> WHAT IS REQUIRED
Take every line containing "jsonc" out of the records.

> RECORDS FOR THE EXERCISE

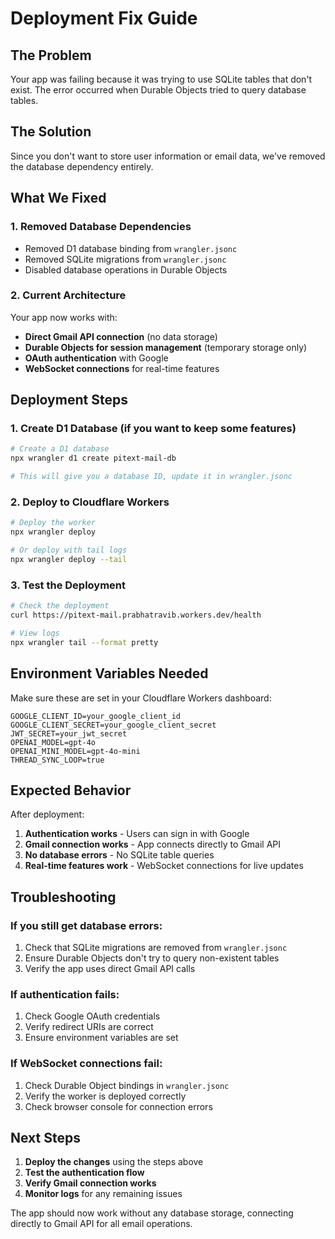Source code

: # Deployment Fix Guide

## The Problem
Your app was failing because it was trying to use SQLite tables that don't exist. The error occurred when Durable Objects tried to query database tables.

## The Solution
Since you don't want to store user information or email data, we've removed the database dependency entirely.

## What We Fixed

### 1. Removed Database Dependencies
- Removed D1 database binding from `wrangler.jsonc`
- Removed SQLite migrations from `wrangler.jsonc`
- Disabled database operations in Durable Objects

### 2. Current Architecture
Your app now works with:
- **Direct Gmail API connection** (no data storage)
- **Durable Objects for session management** (temporary storage only)
- **OAuth authentication** with Google
- **WebSocket connections** for real-time features

## Deployment Steps

### 1. Create D1 Database (if you want to keep some features)
```bash
# Create a D1 database
npx wrangler d1 create pitext-mail-db

# This will give you a database ID, update it in wrangler.jsonc
```

### 2. Deploy to Cloudflare Workers
```bash
# Deploy the worker
npx wrangler deploy

# Or deploy with tail logs
npx wrangler deploy --tail
```

### 3. Test the Deployment
```bash
# Check the deployment
curl https://pitext-mail.prabhatravib.workers.dev/health

# View logs
npx wrangler tail --format pretty
```

## Environment Variables Needed

Make sure these are set in your Cloudflare Workers dashboard:

```env
GOOGLE_CLIENT_ID=your_google_client_id
GOOGLE_CLIENT_SECRET=your_google_client_secret
JWT_SECRET=your_jwt_secret
OPENAI_MODEL=gpt-4o
OPENAI_MINI_MODEL=gpt-4o-mini
THREAD_SYNC_LOOP=true
```

## Expected Behavior

After deployment:
1. **Authentication works** - Users can sign in with Google
2. **Gmail connection works** - App connects directly to Gmail API
3. **No database errors** - No SQLite table queries
4. **Real-time features work** - WebSocket connections for live updates

## Troubleshooting

### If you still get database errors:
1. Check that SQLite migrations are removed from `wrangler.jsonc`
2. Ensure Durable Objects don't try to query non-existent tables
3. Verify the app uses direct Gmail API calls

### If authentication fails:
1. Check Google OAuth credentials
2. Verify redirect URIs are correct
3. Ensure environment variables are set

### If WebSocket connections fail:
1. Check Durable Object bindings in `wrangler.jsonc`
2. Verify the worker is deployed correctly
3. Check browser console for connection errors

## Next Steps

1. **Deploy the changes** using the steps above
2. **Test the authentication flow**
3. **Verify Gmail connection works**
4. **Monitor logs** for any remaining issues

The app should now work without any database storage, connecting directly to Gmail API for all email operations. 
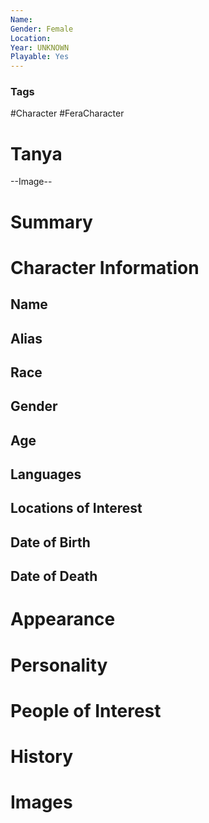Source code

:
 ```yaml
---
Name: 
Gender: Female
Location: 
Year: UNKNOWN
Playable: Yes
---
```


### Tags
#Character #FeraCharacter 

# Tanya

--Image--

# Summary


# Character Information

## Name

## Alias

## Race

## Gender

## Age

## Languages

## Locations of Interest

## Date of Birth

## Date of Death

# Appearance

# Personality

# People of Interest

# History

# Images

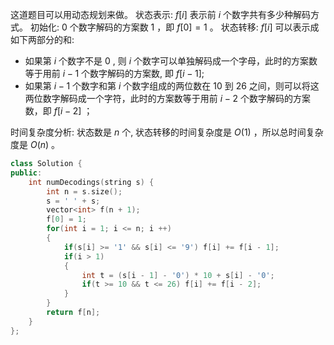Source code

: 这道题目可以用动态规划来做。
状态表示: $f[i]$ 表示前 $i$ 个数字共有多少种解码方式。
初始化: 0 个数字解码的方案数 1 ，即 $f[0]=1$ 。
状态转移: $f[i]$ 可以表示成如下两部分的和:
- 如果第 $i$ 个数字不是 0 , 则 $i$ 个数字可以单独解码成一个字母，此时的方案数等于用前 $i-1$ 个数字解码的方案数, 即 $f[i-1]$;
- 如果第 $i-1$ 个数字和第 $i$ 个数字组成的两位数在 10 到 26 之间，则可以将这两位数字解码成一个字符，此时的方案数等于用前 $i-2$ 个数字解码的方案数，即 $f[i-2]$ ；

时间复杂度分析: 状态数是 $n$ 个, 状态转移的时间复杂度是 $O(1)$ ，所以总时间复杂度是 $O(n)$ 。

```c++
class Solution {
public:
    int numDecodings(string s) {
        int n = s.size();
        s = ' ' + s;
        vector<int> f(n + 1);
        f[0] = 1;
        for(int i = 1; i <= n; i ++)
        {
            if(s[i] >= '1' && s[i] <= '9') f[i] += f[i - 1];
            if(i > 1)
            {
                int t = (s[i - 1] - '0') * 10 + s[i] - '0';
                if(t >= 10 && t <= 26) f[i] += f[i - 2];
            }
        }
        return f[n];
    }
};
```

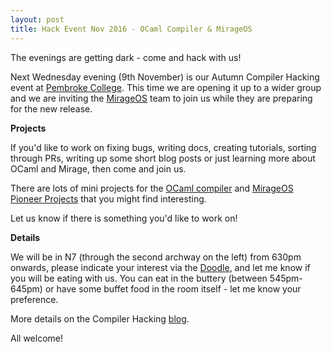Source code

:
 ```yaml
---
layout: post
title: Hack Event Nov 2016 - OCaml Compiler & MirageOS
---
```


The evenings are getting dark - come and hack with us!

Next Wednesday evening (9th November) is our Autumn Compiler Hacking event at [Pembroke College](http://www.pem.cam.ac.uk/). This time we are opening it up to a wider group and we are inviting the [MirageOS](https://mirage.io/) team to join us while they are preparing for the new release.

**Projects**

If you'd like to work on fixing bugs, writing docs, creating tutorials, sorting through PRs, writing up some short blog posts or just learning more about OCaml and Mirage, then come and join us.

There are lots of mini projects for the [OCaml compiler](https://github.com/ocamllabs/compiler-hacking/wiki/Things-to-work-on) and [MirageOS Pioneer Projects](http://canopy.mirage.io/Projects) that you might find interesting.

Let us know if there is something you'd like to work on!

**Details**

We will be in N7 (through the second archway on the left) from 630pm onwards, please indicate your interest via the [Doodle](http://doodle.com/poll/fsy7gue9xvbvvdm8), and let me know if you will be eating with us. You can eat in the buttery (between 545pm-645pm) or have some buffet food in the room itself - let me know your preference.

More details on the Compiler Hacking [blog](https://ocamllabs.github.io/compiler-hacking/2016/11/01/fifteenth-compiler-hacking-evening.html).

All welcome!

> OUTPUT OF THE EXERCISE
- Removed D1 database binding from `wrangler.jsonc`
- Removed SQLite migrations from `wrangler.jsonc`
# This will give you a database ID, update it in wrangler.jsonc
1. Check that SQLite migrations are removed from `wrangler.jsonc`
1. Check Durable Object bindings in `wrangler.jsonc`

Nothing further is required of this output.